Harbison’s logbook (Tara Copp/WEX)
Harbison made a name for himself going after the bombs.
“We would shoot them down you know, and when they blew up it was quite a disturbance when you were flying through the debris.” It was better to destroy them over the channel before they got to the population, because “When they ran out of fuel they crashed — and it was a good thing not to be below them,” Harbison said.
All three veterans served beyond World War II. McGee, a P-47 Thunderbolt and Mustang pilot, returned to fly a Mustang and the F-80 Shooting Star in Korea and the RF-4C Phantom II in Vietnam. Tucker also flew the P-80 in Korea, and Harbison flew the F-86 Sabre.

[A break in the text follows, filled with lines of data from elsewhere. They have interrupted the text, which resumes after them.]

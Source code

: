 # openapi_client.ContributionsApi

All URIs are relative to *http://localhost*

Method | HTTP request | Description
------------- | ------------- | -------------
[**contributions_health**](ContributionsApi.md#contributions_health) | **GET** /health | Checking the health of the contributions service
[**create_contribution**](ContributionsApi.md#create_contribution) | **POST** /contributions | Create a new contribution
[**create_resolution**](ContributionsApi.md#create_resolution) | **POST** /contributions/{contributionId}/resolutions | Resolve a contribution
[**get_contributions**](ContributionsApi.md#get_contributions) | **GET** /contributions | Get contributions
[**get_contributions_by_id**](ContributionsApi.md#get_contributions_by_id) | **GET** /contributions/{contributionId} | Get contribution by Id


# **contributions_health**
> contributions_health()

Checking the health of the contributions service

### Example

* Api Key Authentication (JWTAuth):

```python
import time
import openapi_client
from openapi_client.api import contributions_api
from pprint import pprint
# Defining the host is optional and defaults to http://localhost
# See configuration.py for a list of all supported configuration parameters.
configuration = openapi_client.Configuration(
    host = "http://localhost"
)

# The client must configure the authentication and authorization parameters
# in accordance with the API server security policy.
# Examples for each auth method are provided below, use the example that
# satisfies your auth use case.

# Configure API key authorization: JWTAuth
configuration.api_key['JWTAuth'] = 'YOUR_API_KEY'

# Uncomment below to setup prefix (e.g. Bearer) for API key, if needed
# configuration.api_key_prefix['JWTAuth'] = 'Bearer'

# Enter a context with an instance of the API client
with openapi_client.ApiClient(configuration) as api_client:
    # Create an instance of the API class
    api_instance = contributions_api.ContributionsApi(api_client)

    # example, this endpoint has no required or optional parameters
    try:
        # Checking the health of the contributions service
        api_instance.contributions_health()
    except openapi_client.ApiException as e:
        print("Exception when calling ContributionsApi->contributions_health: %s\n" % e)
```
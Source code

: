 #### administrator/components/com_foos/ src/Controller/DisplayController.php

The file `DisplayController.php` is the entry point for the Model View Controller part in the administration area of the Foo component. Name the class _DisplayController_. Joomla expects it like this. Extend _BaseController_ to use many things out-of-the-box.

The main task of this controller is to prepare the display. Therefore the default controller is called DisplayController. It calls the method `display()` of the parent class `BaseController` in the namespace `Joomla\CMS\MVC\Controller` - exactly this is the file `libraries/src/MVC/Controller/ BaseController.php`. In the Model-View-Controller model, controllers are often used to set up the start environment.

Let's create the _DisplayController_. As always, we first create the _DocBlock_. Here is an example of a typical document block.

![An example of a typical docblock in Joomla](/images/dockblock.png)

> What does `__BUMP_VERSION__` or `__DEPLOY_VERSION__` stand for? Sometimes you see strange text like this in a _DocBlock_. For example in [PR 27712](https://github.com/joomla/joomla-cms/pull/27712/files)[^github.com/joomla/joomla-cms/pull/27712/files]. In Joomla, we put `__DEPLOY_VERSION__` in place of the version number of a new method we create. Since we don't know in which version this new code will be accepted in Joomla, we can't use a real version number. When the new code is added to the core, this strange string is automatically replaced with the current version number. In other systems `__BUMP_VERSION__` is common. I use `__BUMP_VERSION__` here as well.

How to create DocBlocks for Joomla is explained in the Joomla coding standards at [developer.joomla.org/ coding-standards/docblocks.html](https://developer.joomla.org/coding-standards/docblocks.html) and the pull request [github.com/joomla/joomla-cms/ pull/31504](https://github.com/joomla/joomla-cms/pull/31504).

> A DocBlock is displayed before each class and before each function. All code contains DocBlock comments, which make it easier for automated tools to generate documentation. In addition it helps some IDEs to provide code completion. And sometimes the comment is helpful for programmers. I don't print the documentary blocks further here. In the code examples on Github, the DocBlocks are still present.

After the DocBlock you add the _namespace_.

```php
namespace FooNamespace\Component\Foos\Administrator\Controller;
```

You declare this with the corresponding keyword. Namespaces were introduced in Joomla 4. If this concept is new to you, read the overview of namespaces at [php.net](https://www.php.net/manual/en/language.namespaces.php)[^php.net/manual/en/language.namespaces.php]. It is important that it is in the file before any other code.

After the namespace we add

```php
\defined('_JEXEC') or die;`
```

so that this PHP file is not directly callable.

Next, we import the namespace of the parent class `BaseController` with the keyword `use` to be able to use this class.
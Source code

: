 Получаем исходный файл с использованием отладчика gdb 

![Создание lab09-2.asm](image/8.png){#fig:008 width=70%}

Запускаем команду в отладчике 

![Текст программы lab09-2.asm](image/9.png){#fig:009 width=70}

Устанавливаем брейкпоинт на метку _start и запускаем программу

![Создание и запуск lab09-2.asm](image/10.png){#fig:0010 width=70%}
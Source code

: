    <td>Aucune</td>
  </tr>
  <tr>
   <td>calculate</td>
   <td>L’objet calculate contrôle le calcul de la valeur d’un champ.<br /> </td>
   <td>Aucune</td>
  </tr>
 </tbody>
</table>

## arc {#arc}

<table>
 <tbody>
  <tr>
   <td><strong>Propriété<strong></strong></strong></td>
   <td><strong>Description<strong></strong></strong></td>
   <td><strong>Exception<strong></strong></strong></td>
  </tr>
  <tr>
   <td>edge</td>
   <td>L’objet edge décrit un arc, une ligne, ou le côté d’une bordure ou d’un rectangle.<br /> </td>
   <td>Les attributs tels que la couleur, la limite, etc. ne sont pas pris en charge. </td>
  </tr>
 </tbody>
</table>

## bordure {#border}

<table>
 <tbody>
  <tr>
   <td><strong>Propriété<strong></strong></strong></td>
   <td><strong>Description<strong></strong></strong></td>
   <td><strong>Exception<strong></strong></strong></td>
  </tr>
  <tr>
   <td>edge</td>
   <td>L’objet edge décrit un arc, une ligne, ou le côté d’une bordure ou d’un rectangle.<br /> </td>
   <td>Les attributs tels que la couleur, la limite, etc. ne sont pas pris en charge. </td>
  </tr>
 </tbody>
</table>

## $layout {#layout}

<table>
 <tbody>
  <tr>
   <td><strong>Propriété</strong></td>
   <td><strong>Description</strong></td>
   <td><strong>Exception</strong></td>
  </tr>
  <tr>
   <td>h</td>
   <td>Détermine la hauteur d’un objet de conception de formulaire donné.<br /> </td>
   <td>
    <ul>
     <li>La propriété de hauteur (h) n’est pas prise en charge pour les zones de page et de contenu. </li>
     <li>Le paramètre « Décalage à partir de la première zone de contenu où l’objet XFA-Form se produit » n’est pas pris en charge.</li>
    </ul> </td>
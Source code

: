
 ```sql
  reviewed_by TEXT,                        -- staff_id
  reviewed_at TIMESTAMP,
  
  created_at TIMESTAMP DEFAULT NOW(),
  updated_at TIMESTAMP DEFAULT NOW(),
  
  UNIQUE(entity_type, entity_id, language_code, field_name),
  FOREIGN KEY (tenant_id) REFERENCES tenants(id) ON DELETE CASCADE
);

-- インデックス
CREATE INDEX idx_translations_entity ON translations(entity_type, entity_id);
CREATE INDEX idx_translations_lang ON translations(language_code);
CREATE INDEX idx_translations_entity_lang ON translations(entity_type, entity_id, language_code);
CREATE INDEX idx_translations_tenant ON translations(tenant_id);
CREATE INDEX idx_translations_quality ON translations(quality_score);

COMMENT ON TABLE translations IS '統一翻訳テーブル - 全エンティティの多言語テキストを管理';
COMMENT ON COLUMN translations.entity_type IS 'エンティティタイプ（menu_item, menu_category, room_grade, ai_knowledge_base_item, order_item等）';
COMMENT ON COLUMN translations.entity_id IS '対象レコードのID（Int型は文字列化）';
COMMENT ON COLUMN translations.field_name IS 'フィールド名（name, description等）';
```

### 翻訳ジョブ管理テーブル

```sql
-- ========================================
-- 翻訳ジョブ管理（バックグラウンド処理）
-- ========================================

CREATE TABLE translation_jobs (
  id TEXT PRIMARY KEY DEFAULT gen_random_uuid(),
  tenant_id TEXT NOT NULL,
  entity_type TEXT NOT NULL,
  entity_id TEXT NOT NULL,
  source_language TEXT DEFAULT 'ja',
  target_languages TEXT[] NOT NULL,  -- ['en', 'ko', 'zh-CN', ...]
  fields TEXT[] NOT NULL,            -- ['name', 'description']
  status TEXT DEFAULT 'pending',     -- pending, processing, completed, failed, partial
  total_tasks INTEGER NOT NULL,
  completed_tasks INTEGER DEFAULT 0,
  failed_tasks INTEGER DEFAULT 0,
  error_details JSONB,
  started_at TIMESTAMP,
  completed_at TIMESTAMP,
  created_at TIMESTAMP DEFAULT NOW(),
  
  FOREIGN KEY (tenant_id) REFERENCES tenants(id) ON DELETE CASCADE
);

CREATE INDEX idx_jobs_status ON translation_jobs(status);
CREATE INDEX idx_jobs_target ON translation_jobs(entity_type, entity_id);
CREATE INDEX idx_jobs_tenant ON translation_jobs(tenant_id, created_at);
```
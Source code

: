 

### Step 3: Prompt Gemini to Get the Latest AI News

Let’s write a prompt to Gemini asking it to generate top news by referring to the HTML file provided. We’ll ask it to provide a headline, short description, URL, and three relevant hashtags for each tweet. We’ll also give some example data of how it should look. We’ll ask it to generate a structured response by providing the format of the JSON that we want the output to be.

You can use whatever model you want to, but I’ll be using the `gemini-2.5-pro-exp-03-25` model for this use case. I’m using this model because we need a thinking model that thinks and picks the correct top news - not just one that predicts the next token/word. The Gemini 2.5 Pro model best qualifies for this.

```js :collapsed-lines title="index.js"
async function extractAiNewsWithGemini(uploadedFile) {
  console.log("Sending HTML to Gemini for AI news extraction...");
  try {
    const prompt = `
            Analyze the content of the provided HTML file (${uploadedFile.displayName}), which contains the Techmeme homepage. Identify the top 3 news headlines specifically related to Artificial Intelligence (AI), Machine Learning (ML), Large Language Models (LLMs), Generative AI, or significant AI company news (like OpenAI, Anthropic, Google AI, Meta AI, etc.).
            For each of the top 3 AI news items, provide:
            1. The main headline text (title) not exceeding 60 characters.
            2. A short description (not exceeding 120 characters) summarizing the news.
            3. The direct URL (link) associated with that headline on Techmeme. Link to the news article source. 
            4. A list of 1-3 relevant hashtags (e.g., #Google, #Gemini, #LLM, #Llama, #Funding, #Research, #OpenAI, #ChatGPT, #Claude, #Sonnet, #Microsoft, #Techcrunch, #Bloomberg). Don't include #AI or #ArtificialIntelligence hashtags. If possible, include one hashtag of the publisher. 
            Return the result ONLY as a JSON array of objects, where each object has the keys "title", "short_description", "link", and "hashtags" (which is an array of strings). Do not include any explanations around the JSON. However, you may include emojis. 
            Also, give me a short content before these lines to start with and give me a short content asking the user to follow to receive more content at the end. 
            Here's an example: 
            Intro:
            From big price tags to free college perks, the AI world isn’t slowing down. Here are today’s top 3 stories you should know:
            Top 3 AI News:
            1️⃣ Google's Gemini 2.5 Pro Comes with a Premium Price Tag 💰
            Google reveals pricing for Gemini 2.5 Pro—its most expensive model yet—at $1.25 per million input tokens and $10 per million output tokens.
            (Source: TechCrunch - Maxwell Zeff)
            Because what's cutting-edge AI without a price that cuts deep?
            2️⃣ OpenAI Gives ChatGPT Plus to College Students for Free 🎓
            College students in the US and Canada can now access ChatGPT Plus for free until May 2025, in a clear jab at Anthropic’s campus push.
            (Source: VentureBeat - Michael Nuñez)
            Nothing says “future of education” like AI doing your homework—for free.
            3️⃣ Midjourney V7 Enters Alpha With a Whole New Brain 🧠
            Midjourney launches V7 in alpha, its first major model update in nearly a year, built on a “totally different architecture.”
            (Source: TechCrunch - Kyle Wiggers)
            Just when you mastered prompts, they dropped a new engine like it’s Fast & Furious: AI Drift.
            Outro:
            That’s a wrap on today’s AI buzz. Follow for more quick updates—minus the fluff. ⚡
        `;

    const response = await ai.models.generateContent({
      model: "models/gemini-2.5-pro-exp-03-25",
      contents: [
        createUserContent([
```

Looking at the pages of missions in Harbison’s book, Tucker explained the absence of his own, saying that his World War II “logbook doesn’t have very much in it. I was one of the earliest pilots of my squadron to be shot down — my only distinction is I’d been in the best prison camp in all of Germany — Stalag Luft 1.”

(Tara Copp/WEX)
Harbison, a resident of Falls Church, Virginia, who’s been a fixture at the Army Navy Club for years, met his match in a pretty flight attendant named Helen Geneva after the war. They married in 1950.
“She still looks well, doesn’t she,” Harbison said.
“I was a stewardess for United,” Helen Harbison said. Paddy Harbison, who was from Northern Ireland, “Had to go back and tell his family about an American girl,” Helen said. “His mother said ‘I hear American girls don’t make good wives’ but we got along very well.” They celebrated 65 years together this month.